##### Information provided #####

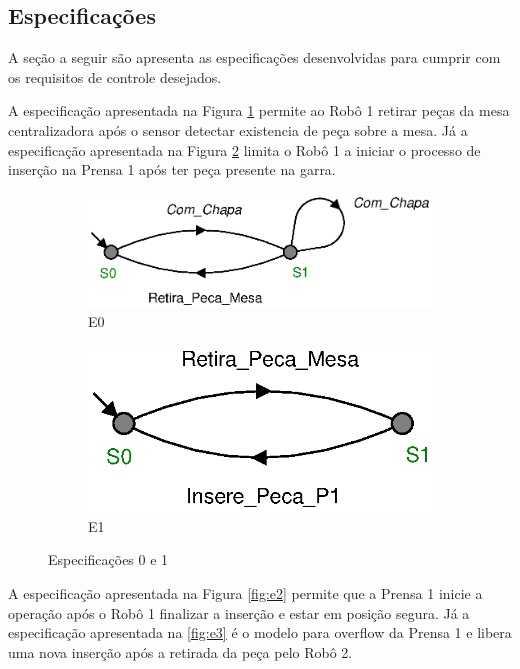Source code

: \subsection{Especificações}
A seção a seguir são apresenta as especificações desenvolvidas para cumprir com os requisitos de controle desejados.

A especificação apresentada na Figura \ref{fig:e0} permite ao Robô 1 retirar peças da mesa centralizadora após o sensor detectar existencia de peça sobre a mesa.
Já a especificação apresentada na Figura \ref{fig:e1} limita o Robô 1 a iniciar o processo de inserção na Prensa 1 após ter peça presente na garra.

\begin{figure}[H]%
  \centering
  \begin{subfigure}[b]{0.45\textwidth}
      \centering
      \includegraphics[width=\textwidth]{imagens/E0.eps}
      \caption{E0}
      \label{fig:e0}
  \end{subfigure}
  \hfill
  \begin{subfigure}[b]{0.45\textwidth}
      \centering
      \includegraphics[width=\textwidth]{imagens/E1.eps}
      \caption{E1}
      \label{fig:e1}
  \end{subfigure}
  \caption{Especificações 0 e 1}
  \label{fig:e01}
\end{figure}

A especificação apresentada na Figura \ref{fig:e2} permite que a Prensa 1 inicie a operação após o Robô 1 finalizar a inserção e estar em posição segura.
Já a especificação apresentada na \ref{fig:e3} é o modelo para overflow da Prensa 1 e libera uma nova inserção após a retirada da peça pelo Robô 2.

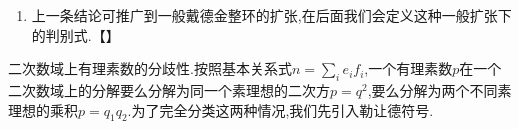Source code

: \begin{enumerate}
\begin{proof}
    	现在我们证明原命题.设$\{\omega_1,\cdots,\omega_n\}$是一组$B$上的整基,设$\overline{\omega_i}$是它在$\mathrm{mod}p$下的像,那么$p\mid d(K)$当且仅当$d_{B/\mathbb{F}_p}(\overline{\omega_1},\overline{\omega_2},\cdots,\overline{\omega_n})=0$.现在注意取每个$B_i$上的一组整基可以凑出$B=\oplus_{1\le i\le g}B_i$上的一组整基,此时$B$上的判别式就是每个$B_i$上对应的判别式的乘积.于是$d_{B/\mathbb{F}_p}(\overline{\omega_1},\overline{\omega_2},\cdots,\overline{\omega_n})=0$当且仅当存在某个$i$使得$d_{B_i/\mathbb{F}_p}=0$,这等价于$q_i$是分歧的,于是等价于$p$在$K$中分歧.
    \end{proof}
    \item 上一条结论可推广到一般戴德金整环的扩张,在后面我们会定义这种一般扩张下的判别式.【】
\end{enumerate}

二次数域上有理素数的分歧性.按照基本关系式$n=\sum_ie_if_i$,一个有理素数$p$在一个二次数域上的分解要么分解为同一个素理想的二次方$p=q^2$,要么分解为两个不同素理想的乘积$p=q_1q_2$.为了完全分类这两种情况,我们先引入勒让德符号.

#####
##### Information provided #####

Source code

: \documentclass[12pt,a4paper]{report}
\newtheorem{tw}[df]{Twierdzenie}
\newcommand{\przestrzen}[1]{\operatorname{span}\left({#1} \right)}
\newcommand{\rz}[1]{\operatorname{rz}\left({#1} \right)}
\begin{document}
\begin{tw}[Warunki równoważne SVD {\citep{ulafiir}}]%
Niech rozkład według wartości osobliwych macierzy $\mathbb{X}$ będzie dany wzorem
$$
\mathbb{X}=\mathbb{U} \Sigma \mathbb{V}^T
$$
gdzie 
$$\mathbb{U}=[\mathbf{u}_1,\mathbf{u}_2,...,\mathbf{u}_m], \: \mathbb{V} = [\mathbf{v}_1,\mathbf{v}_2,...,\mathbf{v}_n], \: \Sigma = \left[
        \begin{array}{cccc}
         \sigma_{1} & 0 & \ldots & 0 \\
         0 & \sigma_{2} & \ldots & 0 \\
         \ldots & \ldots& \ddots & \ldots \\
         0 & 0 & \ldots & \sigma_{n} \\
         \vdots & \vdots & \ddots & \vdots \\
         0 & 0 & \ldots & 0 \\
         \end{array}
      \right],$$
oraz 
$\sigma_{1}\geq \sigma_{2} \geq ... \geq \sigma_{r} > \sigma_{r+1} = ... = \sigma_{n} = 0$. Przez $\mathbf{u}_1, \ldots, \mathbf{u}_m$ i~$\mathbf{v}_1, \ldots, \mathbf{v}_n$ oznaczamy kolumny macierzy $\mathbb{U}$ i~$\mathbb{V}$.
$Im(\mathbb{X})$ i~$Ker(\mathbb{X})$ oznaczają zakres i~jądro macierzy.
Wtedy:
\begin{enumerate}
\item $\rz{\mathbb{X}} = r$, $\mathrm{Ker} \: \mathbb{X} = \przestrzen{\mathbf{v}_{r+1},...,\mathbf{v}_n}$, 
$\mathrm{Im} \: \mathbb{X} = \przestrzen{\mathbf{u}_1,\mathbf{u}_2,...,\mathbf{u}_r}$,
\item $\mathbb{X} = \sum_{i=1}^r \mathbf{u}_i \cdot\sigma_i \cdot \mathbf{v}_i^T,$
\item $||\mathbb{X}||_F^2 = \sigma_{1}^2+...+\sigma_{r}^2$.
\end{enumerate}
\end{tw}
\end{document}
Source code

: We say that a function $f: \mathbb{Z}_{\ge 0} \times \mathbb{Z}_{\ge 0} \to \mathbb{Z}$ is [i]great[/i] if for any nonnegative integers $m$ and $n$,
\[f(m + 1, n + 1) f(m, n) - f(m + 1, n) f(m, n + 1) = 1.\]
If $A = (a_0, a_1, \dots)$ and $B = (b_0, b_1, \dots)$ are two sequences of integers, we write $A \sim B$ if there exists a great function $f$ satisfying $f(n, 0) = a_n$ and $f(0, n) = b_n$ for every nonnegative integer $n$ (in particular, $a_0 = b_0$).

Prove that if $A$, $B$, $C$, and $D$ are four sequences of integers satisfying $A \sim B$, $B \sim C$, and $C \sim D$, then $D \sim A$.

#####
##### Information provided #####

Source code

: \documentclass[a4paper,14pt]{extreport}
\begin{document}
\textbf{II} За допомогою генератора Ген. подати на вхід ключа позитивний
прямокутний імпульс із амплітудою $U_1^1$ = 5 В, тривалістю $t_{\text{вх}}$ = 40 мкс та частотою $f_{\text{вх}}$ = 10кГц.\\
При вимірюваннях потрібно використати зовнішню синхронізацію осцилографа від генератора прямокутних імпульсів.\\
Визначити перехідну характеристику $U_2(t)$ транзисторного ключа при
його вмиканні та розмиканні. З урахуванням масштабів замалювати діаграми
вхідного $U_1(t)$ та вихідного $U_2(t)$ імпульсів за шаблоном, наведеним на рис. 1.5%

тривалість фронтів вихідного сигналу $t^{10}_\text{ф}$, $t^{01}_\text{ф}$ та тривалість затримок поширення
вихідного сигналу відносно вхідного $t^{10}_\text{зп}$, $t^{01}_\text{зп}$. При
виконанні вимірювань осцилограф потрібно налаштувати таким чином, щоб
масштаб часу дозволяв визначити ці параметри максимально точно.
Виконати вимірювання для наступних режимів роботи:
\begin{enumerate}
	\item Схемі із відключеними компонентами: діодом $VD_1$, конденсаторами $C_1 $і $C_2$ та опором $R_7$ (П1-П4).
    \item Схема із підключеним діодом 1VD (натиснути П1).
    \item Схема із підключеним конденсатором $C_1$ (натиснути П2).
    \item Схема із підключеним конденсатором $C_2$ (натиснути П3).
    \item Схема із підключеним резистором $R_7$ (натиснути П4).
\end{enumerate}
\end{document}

#####

**Work item**
Copy out every line from the records that has the word "macierzy".

**Solution below**
Niech rozkład według wartości osobliwych macierzy $\mathbb{X}$ będzie dany wzorem
$\sigma_{1}\geq \sigma_{2} \geq ... \geq \sigma_{r} > \sigma_{r+1} = ... = \sigma_{n} = 0$. Przez $\mathbf{u}_1, \ldots, \mathbf{u}_m$ i~$\mathbf{v}_1, \ldots, \mathbf{v}_n$ oznaczamy kolumny macierzy $\mathbb{U}$ i~$\mathbb{V}$.
$Im(\mathbb{X})$ i~$Ker(\mathbb{X})$ oznaczają zakres i~jądro macierzy.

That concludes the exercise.